Envoy架構圖。
Envoy中的一些術語。
-
Host:能夠進行網絡通信的實體(如服務器上的應用程序)。
-
Downstream:下游主機連接到Envoy,發送請求並接收響應。
-
Upstream:上游主機接收來自Envoy連接和請求並返回響應。
-
Listener:可以被下游客戶端連接的命名網絡(如端口、unix套接字)。
-
Cluster:Envoy連接到的一組邏輯上相似的上游主機。
-
Mesh:以提供一致的網絡拓撲的一組主機。
-
Runtime configuration:與Envoy一起部署的外置實時配置系統。
官方沒有提供二進制安裝包,但提供了Envoy的Docker鏡像。
docker pull envoyproxy/envoy:v1.14.1
Envoy的啓動配置文件分爲兩種方式:靜態配置和動態配置。
-
靜態配置是將所有信息都放在配置文件中,啓動的時候直接加載。
-
動態配置需要提供一個Envoy的服務端,用於動態生成Envoy需要的服務發現接口,這裏叫XDS,通過發現服務來動態的調整配置信息,Istio就是實現了v2的API。
本文以靜態配置爲例,配置流量代理到百度。
vi envoy.yaml
static_resources:
listeners:
- name: listener_0
address:
socket_address: { address: 0.0.0.0, port_value: 10000 }
filter_chains:
- filters:
- name: envoy.http_connection_manager
config:
stat_prefix: ingress_http
route_config:
name: local_route
virtual_hosts:
- name: local_service
domains: ["*"]
routes:
- match: { prefix: "/" }
route: { host_rewrite: www.baidu.com, cluster: service_baidu }
http_filters:
- name: envoy.router
clusters:
- name: service_baidu
connect_timeout: 0.25s
type: LOGICAL_DNS
dns_lookup_family: V4_ONLY
lb_policy: ROUND_ROBIN
hosts: [{ socket_address: { address: www.baidu.com, port_value: 443 }}]

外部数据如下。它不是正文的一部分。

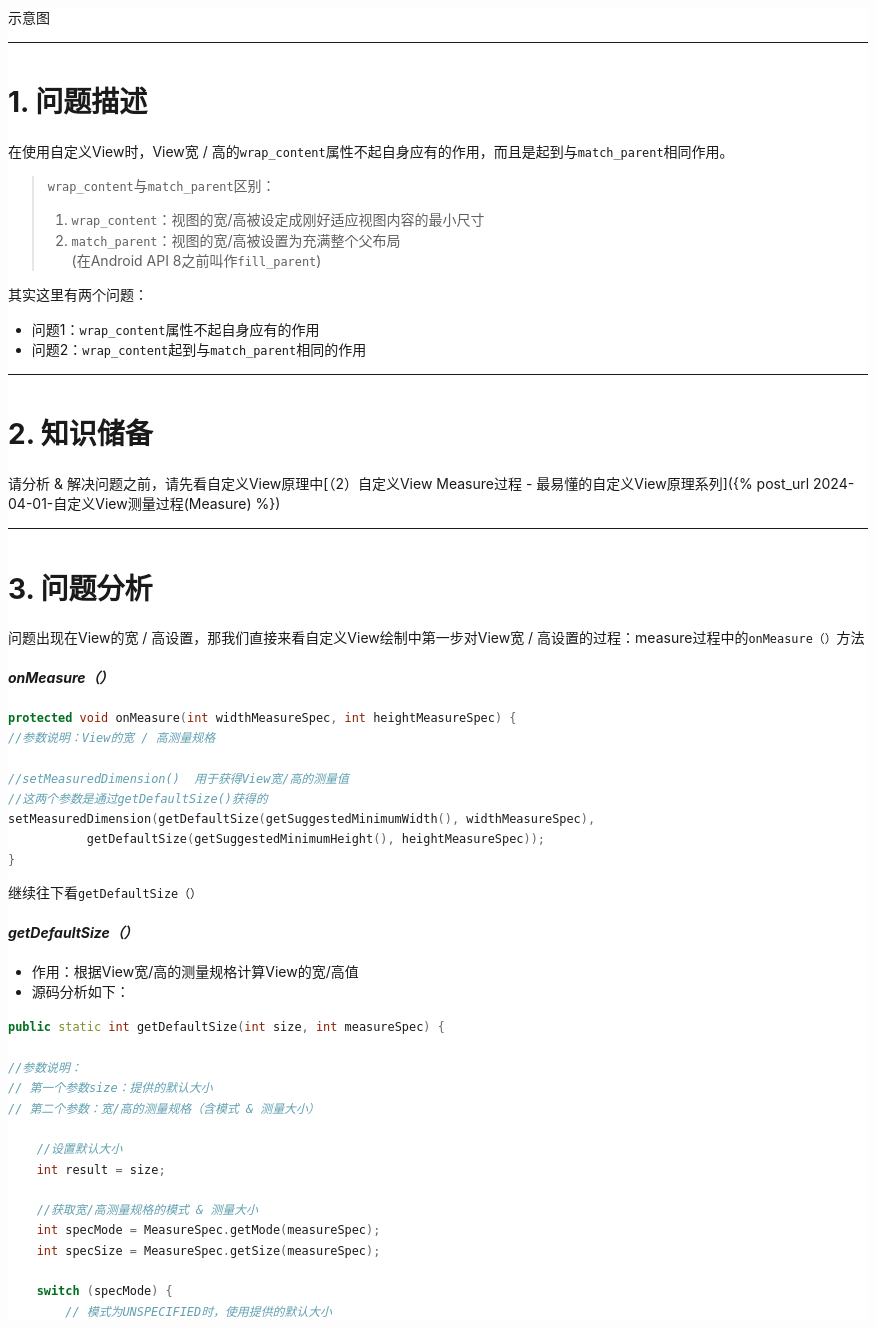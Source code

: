 示意图

* * *

1\. 问题描述
========

在使用自定义View时，View宽 / 高的`wrap_content`属性不起自身应有的作用，而且是起到与`match_parent`相同作用。

> `wrap_content`与`match_parent`区别：
> 
> 1.  `wrap_content`：视图的宽/高被设定成刚好适应视图内容的最小尺寸
> 2.  `match_parent`：视图的宽/高被设置为充满整个父布局  
>     (在Android API 8之前叫作`fill_parent`)

其实这里有两个问题：

*   问题1：`wrap_content`属性不起自身应有的作用
*   问题2：`wrap_content`起到与`match_parent`相同的作用

* * *

2\. 知识储备
========

请分析 & 解决问题之前，请先看自定义View原理中[（2）自定义View Measure过程 - 最易懂的自定义View原理系列]({% post_url 2024-04-01-自定义View测量过程(Measure) %})  

* * *

3\. 问题分析
========

问题出现在View的宽 / 高设置，那我们直接来看自定义View绘制中第一步对View宽 / 高设置的过程：measure过程中的`onMeasure（）`方法

#### _onMeasure（）_

```cpp
protected void onMeasure(int widthMeasureSpec, int heightMeasureSpec) {  
//参数说明：View的宽 / 高测量规格

//setMeasuredDimension()  用于获得View宽/高的测量值
//这两个参数是通过getDefaultSize()获得的
setMeasuredDimension(getDefaultSize(getSuggestedMinimumWidth(), widthMeasureSpec),  
           getDefaultSize(getSuggestedMinimumHeight(), heightMeasureSpec));  
}
```

继续往下看`getDefaultSize（）`

#### _getDefaultSize（）_

*   作用：根据View宽/高的测量规格计算View的宽/高值
*   源码分析如下：

```cpp
public static int getDefaultSize(int size, int measureSpec) {  

//参数说明：
// 第一个参数size：提供的默认大小
// 第二个参数：宽/高的测量规格（含模式 & 测量大小）

    //设置默认大小
    int result = size; 

    //获取宽/高测量规格的模式 & 测量大小
    int specMode = MeasureSpec.getMode(measureSpec);  
    int specSize = MeasureSpec.getSize(measureSpec);  

    switch (specMode) {  
        // 模式为UNSPECIFIED时，使用提供的默认大小
```
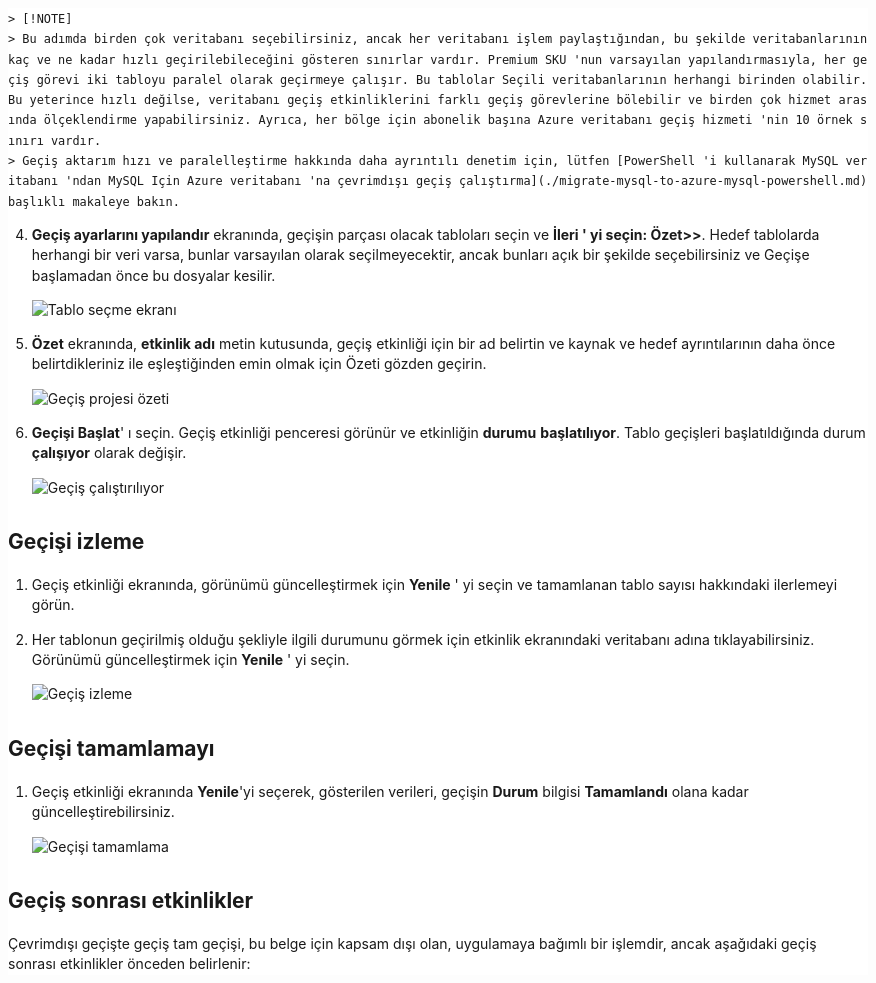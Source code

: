     > [!NOTE] 
    > Bu adımda birden çok veritabanı seçebilirsiniz, ancak her veritabanı işlem paylaştığından, bu şekilde veritabanlarının kaç ve ne kadar hızlı geçirilebileceğini gösteren sınırlar vardır. Premium SKU 'nun varsayılan yapılandırmasıyla, her geçiş görevi iki tabloyu paralel olarak geçirmeye çalışır. Bu tablolar Seçili veritabanlarının herhangi birinden olabilir. Bu yeterince hızlı değilse, veritabanı geçiş etkinliklerini farklı geçiş görevlerine bölebilir ve birden çok hizmet arasında ölçeklendirme yapabilirsiniz. Ayrıca, her bölge için abonelik başına Azure veritabanı geçiş hizmeti 'nin 10 örnek sınırı vardır.
    > Geçiş aktarım hızı ve paralelleştirme hakkında daha ayrıntılı denetim için, lütfen [PowerShell 'i kullanarak MySQL veritabanı 'ndan MySQL Için Azure veritabanı 'na çevrimdışı geçiş çalıştırma](./migrate-mysql-to-azure-mysql-powershell.md) başlıklı makaleye bakın.

4. **Geçiş ayarlarını yapılandır** ekranında, geçişin parçası olacak tabloları seçin ve **İleri ' yi seçin: Özet>>**. Hedef tablolarda herhangi bir veri varsa, bunlar varsayılan olarak seçilmeyecektir, ancak bunları açık bir şekilde seçebilirsiniz ve Geçişe başlamadan önce bu dosyalar kesilir.

    ![Tablo seçme ekranı](media/tutorial-mysql-to-azure-mysql-offline-portal/13-dms-portal-project-mysql-select-tbl.png)

5. **Özet** ekranında, **etkinlik adı** metin kutusunda, geçiş etkinliği için bir ad belirtin ve kaynak ve hedef ayrıntılarının daha önce belirtdikleriniz ile eşleştiğinden emin olmak için Özeti gözden geçirin.

    ![Geçiş projesi özeti](media/tutorial-mysql-to-azure-mysql-offline-portal/14-dms-portal-project-mysql-activity-summary.png)

6. **Geçişi Başlat**' ı seçin. Geçiş etkinliği penceresi görünür ve etkinliğin **durumu** **başlatılıyor**. Tablo  geçişleri başlatıldığında durum **çalışıyor** olarak değişir.
 
     ![Geçiş çalıştırılıyor](media/tutorial-mysql-to-azure-mysql-offline-portal/15-dms-portal-project-mysql-running.png)

## <a name="monitor-the-migration"></a>Geçişi izleme

1. Geçiş etkinliği ekranında, görünümü güncelleştirmek için **Yenile** ' yi seçin ve tamamlanan tablo sayısı hakkındaki ilerlemeyi görün. 

2. Her tablonun geçirilmiş olduğu şekliyle ilgili durumunu görmek için etkinlik ekranındaki veritabanı adına tıklayabilirsiniz. Görünümü güncelleştirmek için **Yenile** ' yi seçin. 

     ![Geçiş izleme](media/tutorial-mysql-to-azure-mysql-offline-portal/16-dms-portal-project-mysql-monitor.png)

## <a name="complete-the-migration"></a>Geçişi tamamlamayı

1. Geçiş etkinliği ekranında **Yenile**'yi seçerek, gösterilen verileri, geçişin **Durum** bilgisi **Tamamlandı** olana kadar güncelleştirebilirsiniz.

    ![Geçişi tamamlama](media/tutorial-mysql-to-azure-mysql-offline-portal/17-dms-portal-project-mysql-complete.png)

## <a name="post-migration-activities"></a>Geçiş sonrası etkinlikler

Çevrimdışı geçişte geçiş tam geçişi, bu belge için kapsam dışı olan, uygulamaya bağımlı bir işlemdir, ancak aşağıdaki geçiş sonrası etkinlikler önceden belirlenir:
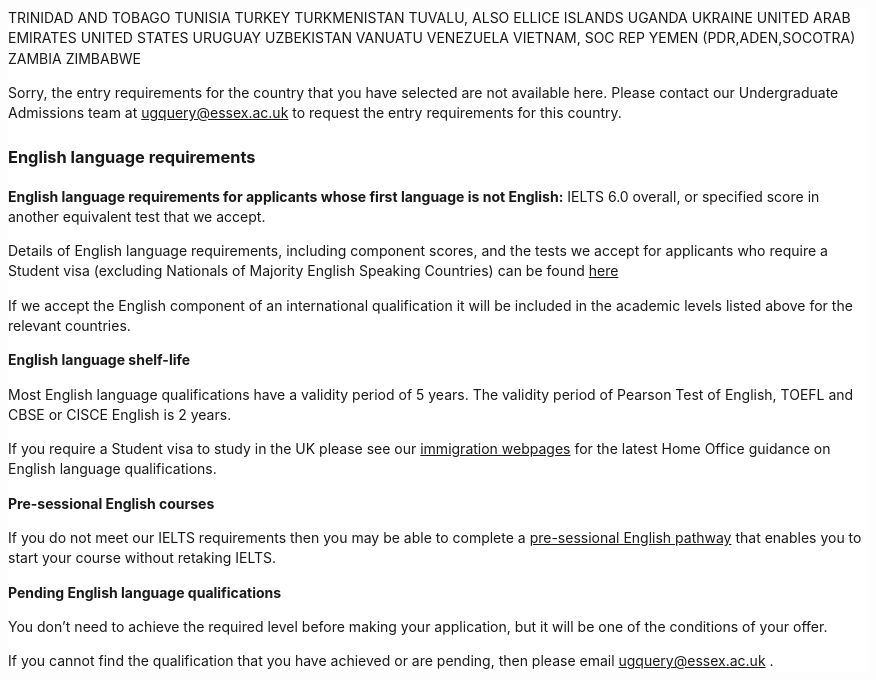 TRINIDAD AND TOBAGO 
TUNISIA 
TURKEY 
TURKMENISTAN 
TUVALU, ALSO ELLICE ISLANDS 
UGANDA 
UKRAINE 
UNITED ARAB EMIRATES 
UNITED STATES 
URUGUAY 
UZBEKISTAN 
VANUATU 
VENEZUELA 
VIETNAM, SOC REP 
YEMEN (PDR,ADEN,SOCOTRA) 
ZAMBIA 
ZIMBABWE

Sorry, the entry requirements for the country that you have selected are not available here. Please contact our Undergraduate Admissions team at [ugquery@essex.ac.uk](mailto:ugquery@essex.ac.uk) to request the entry requirements for this country.

### English language requirements

**English language requirements for applicants whose first language is not English:**  IELTS 6.0 overall, or specified score in another equivalent test that we accept.

Details of English language requirements, including component scores, and the tests we accept for applicants who require a Student visa (excluding Nationals of Majority English Speaking Countries) can be found [here](https://www1.essex.ac.uk/documents/admissions/englishInternational.pdf)

If we accept the English component of an international qualification it will be included in the academic levels listed above for the relevant countries.

**English language shelf-life**

Most English language qualifications have a validity period of 5 years. The validity period of Pearson Test of English, TOEFL and CBSE or CISCE English is 2 years.

If you require a Student visa to study in the UK please see our [immigration webpages](https://www.essex.ac.uk/international/immigration-and-visas) for the latest Home Office guidance on English language qualifications.

**Pre-sessional English courses**

If you do not meet our IELTS requirements then you may be able to complete a [pre-sessional English pathway](https://www.essex.ac.uk/international/pre-sessional) that enables you to start your course without retaking IELTS.

**Pending English language qualifications**

You don’t need to achieve the required level before making your application, but it will be one of the conditions of your offer.

If you cannot find the qualification that you have achieved or are pending, then please email [ugquery@essex.ac.uk](mailto:ugquery@essex.ac.uk)
.

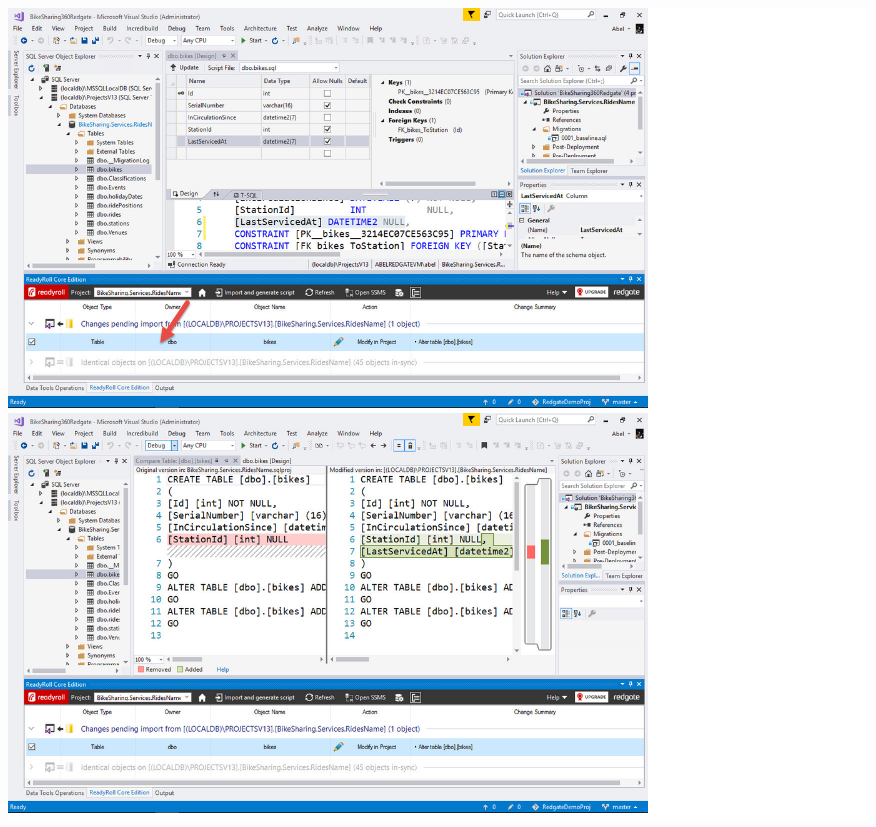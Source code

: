    <img src="media/2017-03-27_11-01-33.jpg" width="640" />

   <img src="media/2017-03-27_11-02-53.jpg" width="640"/>
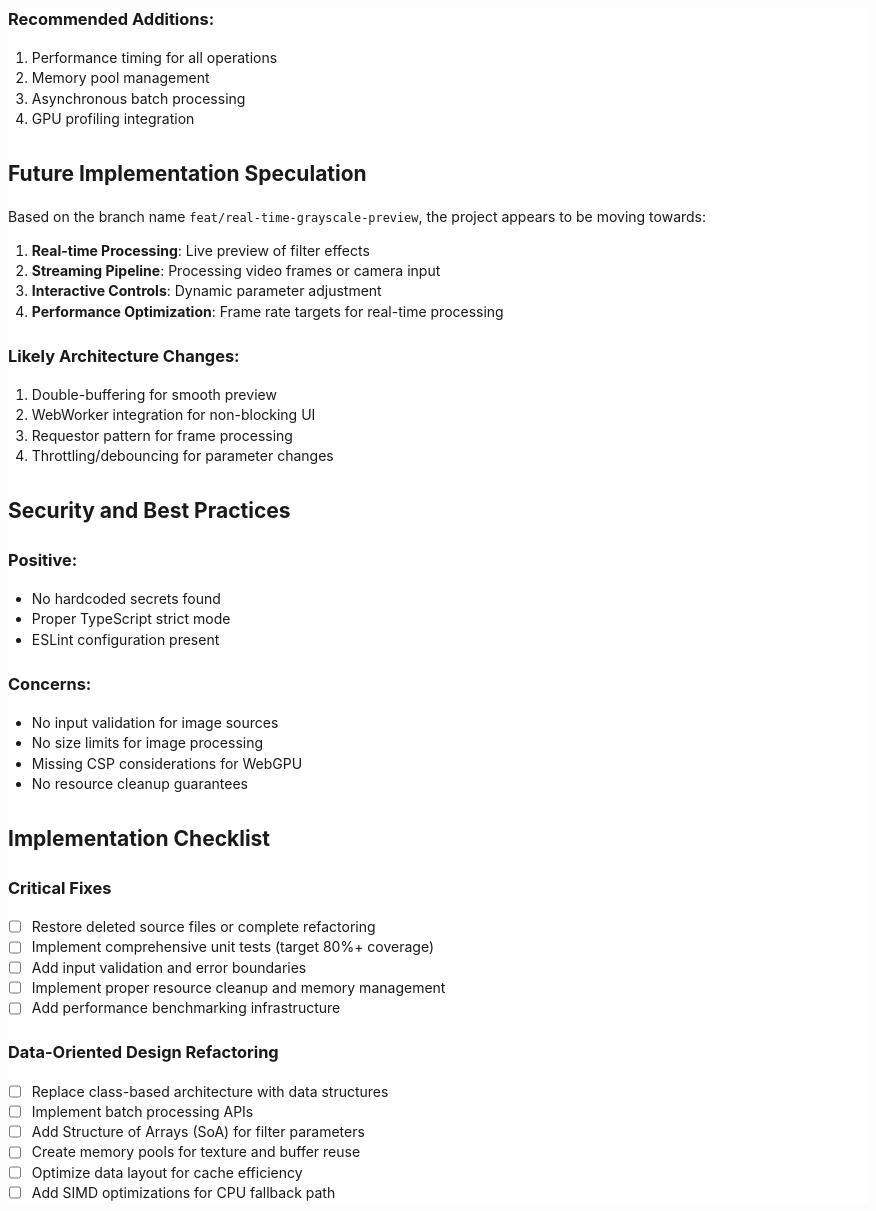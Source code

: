 ### Recommended Additions:
1. Performance timing for all operations
2. Memory pool management
3. Asynchronous batch processing
4. GPU profiling integration

## Future Implementation Speculation

Based on the branch name `feat/real-time-grayscale-preview`, the project appears to be moving towards:

1. **Real-time Processing**: Live preview of filter effects
2. **Streaming Pipeline**: Processing video frames or camera input
3. **Interactive Controls**: Dynamic parameter adjustment
4. **Performance Optimization**: Frame rate targets for real-time processing

### Likely Architecture Changes:
1. Double-buffering for smooth preview
2. WebWorker integration for non-blocking UI
3. Requestor pattern for frame processing
4. Throttling/debouncing for parameter changes

## Security and Best Practices

### Positive:
- No hardcoded secrets found
- Proper TypeScript strict mode
- ESLint configuration present

### Concerns:
- No input validation for image sources
- No size limits for image processing
- Missing CSP considerations for WebGPU
- No resource cleanup guarantees

## Implementation Checklist

### Critical Fixes
- [ ] Restore deleted source files or complete refactoring
- [ ] Implement comprehensive unit tests (target 80%+ coverage)
- [ ] Add input validation and error boundaries
- [ ] Implement proper resource cleanup and memory management
- [ ] Add performance benchmarking infrastructure

### Data-Oriented Design Refactoring
- [ ] Replace class-based architecture with data structures
- [ ] Implement batch processing APIs
- [ ] Add Structure of Arrays (SoA) for filter parameters
- [ ] Create memory pools for texture and buffer reuse
- [ ] Optimize data layout for cache efficiency
- [ ] Add SIMD optimizations for CPU fallback path
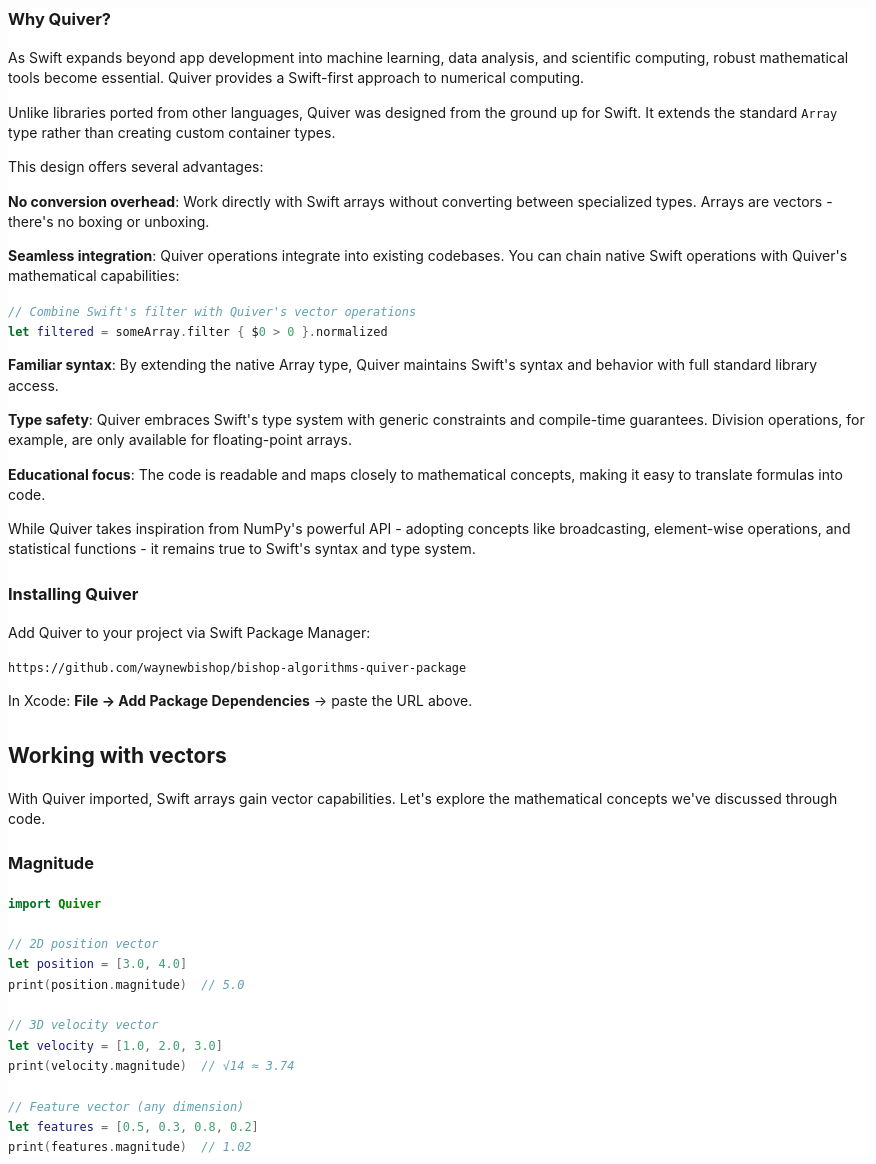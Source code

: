### Why Quiver?

As Swift expands beyond app development into machine learning, data analysis, and scientific computing, robust mathematical tools become essential. Quiver provides a Swift-first approach to numerical computing.

Unlike libraries ported from other languages, Quiver was designed from the ground up for Swift. It extends the standard `Array` type rather than creating custom container types.

This design offers several advantages:

**No conversion overhead**: Work directly with Swift arrays without converting between specialized types. Arrays are vectors - there's no boxing or unboxing.

**Seamless integration**: Quiver operations integrate into existing codebases. You can chain native Swift operations with Quiver's mathematical capabilities:

```swift
// Combine Swift's filter with Quiver's vector operations
let filtered = someArray.filter { $0 > 0 }.normalized
```

**Familiar syntax**: By extending the native Array type, Quiver maintains Swift's syntax and behavior with full standard library access.

**Type safety**: Quiver embraces Swift's type system with generic constraints and compile-time guarantees. Division operations, for example, are only available for floating-point arrays.

**Educational focus**: The code is readable and maps closely to mathematical concepts, making it easy to translate formulas into code.

While Quiver takes inspiration from NumPy's powerful API - adopting concepts like broadcasting, element-wise operations, and statistical functions - it remains true to Swift's syntax and type system.

### Installing Quiver

Add Quiver to your project via Swift Package Manager:

```
https://github.com/waynewbishop/bishop-algorithms-quiver-package
```

In Xcode: **File → Add Package Dependencies** → paste the URL above.

## Working with vectors

With Quiver imported, Swift arrays gain vector capabilities. Let's explore the mathematical concepts we've discussed through code.

### Magnitude

```swift
import Quiver

// 2D position vector
let position = [3.0, 4.0]
print(position.magnitude)  // 5.0

// 3D velocity vector
let velocity = [1.0, 2.0, 3.0]
print(velocity.magnitude)  // √14 ≈ 3.74

// Feature vector (any dimension)
let features = [0.5, 0.3, 0.8, 0.2]
print(features.magnitude)  // 1.02
```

tls_context: { sni: baidu.com }
admin:
access_log_path: /tmp/admin_access.log
address:
socket_address: { address: 0.0.0.0, port_value: 9901 }
監聽器(listeners)
監聽器監聽下游傳入的流量,監聽地址爲 0.0.0.0,端口爲 10000。
過濾器(filters)
通過 listeners 監聽傳入的流量,過濾器定義如何處理這些請求。每個過濾器的目的是找到傳入請求的匹配項,以使其與目標地址進行匹配。以上配置將所有流量代理到 baidu.com。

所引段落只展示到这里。